__YOUR INSTRUCTIONS__: The word "label" marks the lines to keep; find each one in the data and copy it.
======== SOURCE DATA ========
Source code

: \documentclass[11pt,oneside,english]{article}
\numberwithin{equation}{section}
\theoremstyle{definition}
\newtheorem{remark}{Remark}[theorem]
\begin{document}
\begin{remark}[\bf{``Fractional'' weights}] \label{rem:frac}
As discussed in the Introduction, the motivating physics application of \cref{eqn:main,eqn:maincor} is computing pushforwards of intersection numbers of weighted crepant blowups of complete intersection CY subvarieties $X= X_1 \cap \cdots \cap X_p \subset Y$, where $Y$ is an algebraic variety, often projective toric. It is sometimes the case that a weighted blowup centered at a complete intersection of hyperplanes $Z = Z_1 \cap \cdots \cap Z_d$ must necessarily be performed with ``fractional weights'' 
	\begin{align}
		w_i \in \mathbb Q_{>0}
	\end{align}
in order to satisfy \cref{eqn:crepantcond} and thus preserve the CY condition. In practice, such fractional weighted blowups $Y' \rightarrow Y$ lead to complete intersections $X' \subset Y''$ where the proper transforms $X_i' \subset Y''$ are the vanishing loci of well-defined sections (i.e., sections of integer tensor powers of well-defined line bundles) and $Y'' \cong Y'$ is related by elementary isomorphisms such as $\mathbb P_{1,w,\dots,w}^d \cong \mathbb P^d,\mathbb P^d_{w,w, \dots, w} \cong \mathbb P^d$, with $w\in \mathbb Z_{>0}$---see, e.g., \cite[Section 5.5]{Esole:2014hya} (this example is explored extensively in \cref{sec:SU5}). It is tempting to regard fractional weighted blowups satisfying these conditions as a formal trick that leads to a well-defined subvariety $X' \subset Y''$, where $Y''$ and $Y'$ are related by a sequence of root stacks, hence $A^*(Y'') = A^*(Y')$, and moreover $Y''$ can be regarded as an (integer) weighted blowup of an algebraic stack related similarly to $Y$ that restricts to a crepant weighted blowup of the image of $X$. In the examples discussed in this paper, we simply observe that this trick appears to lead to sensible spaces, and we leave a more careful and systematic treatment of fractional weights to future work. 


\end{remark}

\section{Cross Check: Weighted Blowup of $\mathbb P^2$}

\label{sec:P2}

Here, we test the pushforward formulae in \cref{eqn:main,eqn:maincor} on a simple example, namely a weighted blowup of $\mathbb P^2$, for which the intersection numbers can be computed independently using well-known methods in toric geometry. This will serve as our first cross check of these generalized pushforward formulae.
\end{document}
========
======== SOURCE DATA ========
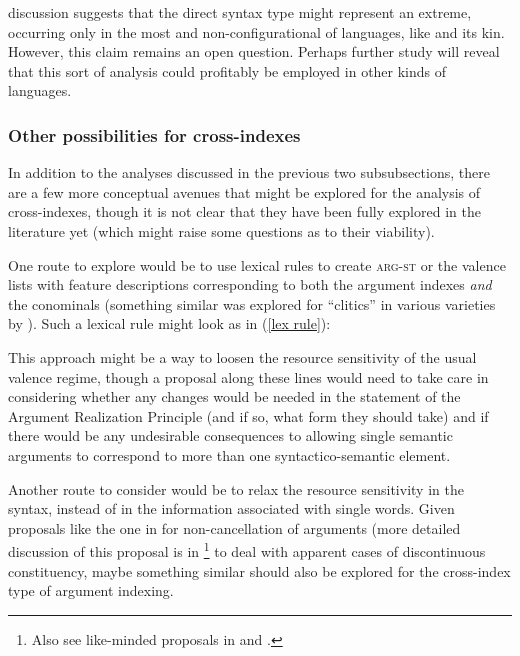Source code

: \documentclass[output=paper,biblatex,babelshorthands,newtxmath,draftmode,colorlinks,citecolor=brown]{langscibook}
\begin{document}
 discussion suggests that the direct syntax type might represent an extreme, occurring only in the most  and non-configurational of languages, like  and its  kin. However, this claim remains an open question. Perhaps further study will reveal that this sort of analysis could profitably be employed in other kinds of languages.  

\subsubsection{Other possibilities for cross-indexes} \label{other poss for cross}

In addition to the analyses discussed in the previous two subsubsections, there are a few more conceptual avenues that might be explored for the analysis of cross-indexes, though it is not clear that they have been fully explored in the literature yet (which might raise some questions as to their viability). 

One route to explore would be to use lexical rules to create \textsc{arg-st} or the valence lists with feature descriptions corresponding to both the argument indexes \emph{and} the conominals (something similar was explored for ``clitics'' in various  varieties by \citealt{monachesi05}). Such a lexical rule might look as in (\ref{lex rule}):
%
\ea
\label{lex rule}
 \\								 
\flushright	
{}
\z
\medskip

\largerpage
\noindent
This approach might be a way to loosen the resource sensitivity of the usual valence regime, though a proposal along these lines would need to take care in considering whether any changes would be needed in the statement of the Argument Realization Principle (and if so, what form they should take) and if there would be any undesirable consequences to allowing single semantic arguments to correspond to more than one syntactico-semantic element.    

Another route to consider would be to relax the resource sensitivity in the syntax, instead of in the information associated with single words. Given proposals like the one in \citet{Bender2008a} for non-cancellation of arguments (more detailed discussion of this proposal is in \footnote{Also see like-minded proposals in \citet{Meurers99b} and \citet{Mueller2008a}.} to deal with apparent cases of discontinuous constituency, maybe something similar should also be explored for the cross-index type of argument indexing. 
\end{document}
========
__ANSWER TO THIS EXERCISE__:
\begin{remark}[\bf{``Fractional'' weights}] \label{rem:frac}
\label{sec:P2}
\subsubsection{Other possibilities for cross-indexes} \label{other poss for cross}
\label{lex rule}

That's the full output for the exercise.